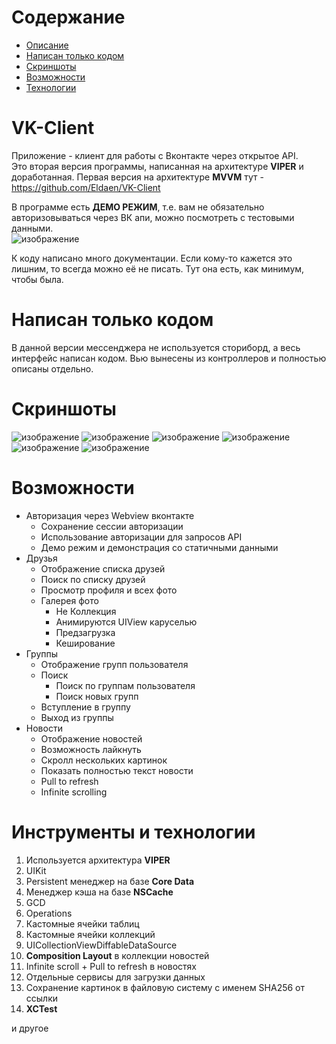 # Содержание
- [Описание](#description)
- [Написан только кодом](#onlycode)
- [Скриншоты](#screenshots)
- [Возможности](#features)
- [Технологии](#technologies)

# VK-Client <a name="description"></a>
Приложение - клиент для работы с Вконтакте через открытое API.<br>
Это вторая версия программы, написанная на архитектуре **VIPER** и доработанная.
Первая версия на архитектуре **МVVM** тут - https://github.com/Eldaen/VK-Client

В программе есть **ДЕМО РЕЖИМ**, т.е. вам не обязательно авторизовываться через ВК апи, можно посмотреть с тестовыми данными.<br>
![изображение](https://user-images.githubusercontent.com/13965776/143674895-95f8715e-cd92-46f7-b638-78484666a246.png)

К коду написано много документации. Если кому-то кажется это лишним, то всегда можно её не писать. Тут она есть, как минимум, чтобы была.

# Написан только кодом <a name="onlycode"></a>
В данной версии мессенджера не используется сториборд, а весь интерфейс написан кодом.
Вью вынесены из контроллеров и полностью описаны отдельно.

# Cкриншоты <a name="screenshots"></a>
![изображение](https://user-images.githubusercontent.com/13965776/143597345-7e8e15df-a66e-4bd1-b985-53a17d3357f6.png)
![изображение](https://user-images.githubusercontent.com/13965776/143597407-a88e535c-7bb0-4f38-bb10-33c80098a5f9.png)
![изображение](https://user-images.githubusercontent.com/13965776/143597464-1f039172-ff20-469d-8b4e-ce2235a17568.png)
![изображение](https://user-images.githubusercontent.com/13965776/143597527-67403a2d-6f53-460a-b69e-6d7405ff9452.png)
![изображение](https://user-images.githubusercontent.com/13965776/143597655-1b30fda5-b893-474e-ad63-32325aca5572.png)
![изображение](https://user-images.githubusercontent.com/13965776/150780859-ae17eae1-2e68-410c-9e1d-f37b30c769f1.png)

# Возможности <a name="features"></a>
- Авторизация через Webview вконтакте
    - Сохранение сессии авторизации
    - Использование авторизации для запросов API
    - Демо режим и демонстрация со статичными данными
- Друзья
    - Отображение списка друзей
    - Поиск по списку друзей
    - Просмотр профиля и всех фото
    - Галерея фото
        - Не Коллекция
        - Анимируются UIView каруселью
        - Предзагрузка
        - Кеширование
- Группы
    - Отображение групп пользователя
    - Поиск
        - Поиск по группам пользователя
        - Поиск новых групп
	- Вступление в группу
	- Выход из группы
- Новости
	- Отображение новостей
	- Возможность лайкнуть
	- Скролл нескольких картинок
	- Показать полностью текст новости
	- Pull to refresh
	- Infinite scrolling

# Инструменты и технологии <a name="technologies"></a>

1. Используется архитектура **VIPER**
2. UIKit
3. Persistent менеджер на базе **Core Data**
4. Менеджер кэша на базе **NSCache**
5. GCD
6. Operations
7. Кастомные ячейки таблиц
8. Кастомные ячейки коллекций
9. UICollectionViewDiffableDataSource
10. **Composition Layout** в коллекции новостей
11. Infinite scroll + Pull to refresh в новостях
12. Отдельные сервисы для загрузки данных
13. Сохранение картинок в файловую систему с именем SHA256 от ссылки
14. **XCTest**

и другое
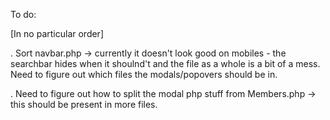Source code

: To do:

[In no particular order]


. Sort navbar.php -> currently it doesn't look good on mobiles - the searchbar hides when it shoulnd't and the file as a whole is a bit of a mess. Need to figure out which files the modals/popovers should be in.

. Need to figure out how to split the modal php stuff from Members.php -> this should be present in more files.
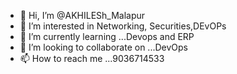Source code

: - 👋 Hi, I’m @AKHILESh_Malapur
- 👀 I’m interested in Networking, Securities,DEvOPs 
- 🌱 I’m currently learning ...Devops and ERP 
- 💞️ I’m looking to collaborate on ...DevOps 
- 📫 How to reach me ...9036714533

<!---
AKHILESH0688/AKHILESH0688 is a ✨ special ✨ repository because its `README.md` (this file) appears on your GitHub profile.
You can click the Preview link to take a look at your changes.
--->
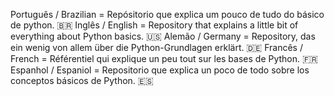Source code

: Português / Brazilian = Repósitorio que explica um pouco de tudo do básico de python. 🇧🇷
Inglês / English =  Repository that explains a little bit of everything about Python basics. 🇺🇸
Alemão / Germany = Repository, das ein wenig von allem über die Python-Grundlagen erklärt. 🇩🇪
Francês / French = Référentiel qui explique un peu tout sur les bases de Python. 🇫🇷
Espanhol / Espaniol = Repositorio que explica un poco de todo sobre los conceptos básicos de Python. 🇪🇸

┄┄┄┄┄┄┄┄┄┄┄┄┄┄┄┄┄┄┄┄

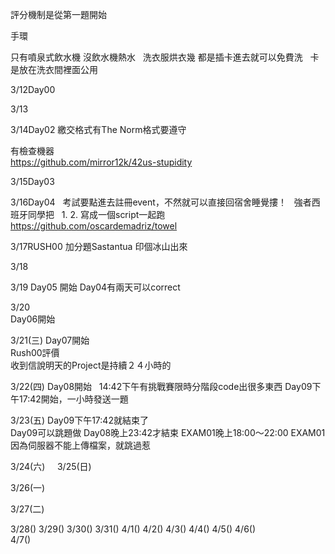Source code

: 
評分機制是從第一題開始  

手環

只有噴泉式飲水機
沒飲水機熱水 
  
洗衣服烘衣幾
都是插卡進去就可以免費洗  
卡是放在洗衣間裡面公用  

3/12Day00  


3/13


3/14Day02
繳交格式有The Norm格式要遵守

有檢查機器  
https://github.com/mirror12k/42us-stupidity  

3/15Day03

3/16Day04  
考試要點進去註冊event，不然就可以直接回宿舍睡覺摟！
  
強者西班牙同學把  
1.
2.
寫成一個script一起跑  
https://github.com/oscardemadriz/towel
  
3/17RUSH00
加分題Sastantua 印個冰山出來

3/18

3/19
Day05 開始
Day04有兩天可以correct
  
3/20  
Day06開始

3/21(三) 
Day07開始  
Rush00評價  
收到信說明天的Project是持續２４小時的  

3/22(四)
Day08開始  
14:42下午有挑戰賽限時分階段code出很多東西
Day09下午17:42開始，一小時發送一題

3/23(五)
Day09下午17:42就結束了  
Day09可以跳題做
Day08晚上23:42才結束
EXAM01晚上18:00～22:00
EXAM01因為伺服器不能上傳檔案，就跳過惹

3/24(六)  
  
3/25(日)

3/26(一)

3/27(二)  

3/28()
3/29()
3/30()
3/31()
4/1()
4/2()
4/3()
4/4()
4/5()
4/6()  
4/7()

┄┄┄┄┄┄┄┄┄┄┄┄┄┄┄┄┄┄┄┄

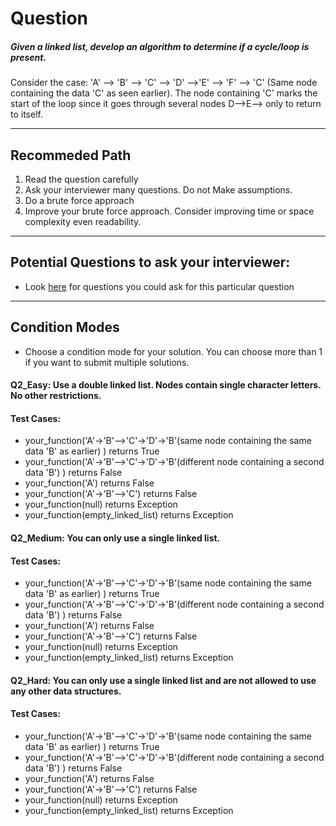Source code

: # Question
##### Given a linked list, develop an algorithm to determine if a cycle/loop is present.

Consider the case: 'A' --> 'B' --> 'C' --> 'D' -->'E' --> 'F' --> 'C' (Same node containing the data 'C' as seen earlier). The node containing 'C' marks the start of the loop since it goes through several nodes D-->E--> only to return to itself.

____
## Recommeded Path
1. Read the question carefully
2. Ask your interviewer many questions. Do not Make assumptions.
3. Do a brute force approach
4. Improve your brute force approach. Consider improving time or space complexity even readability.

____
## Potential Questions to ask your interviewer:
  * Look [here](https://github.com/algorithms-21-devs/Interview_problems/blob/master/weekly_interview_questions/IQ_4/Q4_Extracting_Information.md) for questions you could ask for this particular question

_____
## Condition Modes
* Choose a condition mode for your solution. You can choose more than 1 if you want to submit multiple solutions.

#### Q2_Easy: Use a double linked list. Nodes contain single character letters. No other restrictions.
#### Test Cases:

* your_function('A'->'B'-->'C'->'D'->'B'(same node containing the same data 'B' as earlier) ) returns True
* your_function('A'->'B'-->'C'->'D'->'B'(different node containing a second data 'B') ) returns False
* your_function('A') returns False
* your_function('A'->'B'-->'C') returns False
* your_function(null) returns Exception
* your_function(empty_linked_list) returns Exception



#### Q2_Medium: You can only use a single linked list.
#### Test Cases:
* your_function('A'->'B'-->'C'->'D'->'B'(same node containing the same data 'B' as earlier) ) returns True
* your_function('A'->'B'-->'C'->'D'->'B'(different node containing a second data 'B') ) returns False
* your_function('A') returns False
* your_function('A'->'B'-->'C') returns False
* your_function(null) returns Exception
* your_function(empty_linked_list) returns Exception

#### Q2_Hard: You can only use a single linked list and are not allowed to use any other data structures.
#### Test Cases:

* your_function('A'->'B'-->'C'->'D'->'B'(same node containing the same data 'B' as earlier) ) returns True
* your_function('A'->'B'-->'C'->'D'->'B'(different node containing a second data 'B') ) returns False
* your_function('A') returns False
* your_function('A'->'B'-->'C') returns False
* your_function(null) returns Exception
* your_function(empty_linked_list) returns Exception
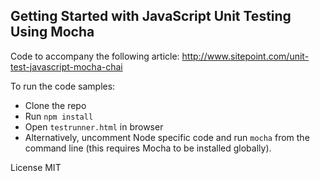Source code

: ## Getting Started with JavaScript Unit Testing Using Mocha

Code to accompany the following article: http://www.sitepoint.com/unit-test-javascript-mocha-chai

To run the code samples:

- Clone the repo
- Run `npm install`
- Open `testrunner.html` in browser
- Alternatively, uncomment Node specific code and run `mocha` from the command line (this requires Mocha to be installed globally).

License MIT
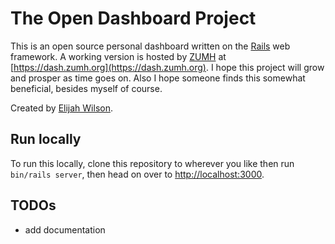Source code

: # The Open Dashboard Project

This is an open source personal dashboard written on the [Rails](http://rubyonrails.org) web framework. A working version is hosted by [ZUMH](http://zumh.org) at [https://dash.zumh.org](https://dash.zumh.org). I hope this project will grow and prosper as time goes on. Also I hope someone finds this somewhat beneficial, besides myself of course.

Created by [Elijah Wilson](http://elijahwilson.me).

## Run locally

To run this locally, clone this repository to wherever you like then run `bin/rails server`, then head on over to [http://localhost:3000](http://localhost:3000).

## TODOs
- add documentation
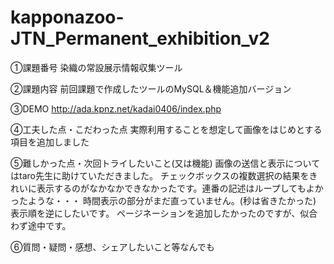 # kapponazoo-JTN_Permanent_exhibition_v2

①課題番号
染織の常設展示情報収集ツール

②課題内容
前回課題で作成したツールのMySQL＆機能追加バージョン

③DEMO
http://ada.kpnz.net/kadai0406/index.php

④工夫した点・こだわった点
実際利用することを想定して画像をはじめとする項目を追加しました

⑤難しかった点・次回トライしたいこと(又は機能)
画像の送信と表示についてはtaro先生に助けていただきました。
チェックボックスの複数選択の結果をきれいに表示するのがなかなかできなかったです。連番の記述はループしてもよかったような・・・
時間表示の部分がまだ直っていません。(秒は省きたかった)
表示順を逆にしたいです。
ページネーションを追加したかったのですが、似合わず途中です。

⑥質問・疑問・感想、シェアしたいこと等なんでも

┄┄┄┄┄┄┄┄┄┄┄┄┄┄┄┄┄┄┄┄

**INSTRUCTIONS TO FOLLOW**
Scan the material above. Return every line containing the string "Возможности".

**EXPECTED OUTPUT**
- [Возможности](#features)
# Возможности <a name="features"></a>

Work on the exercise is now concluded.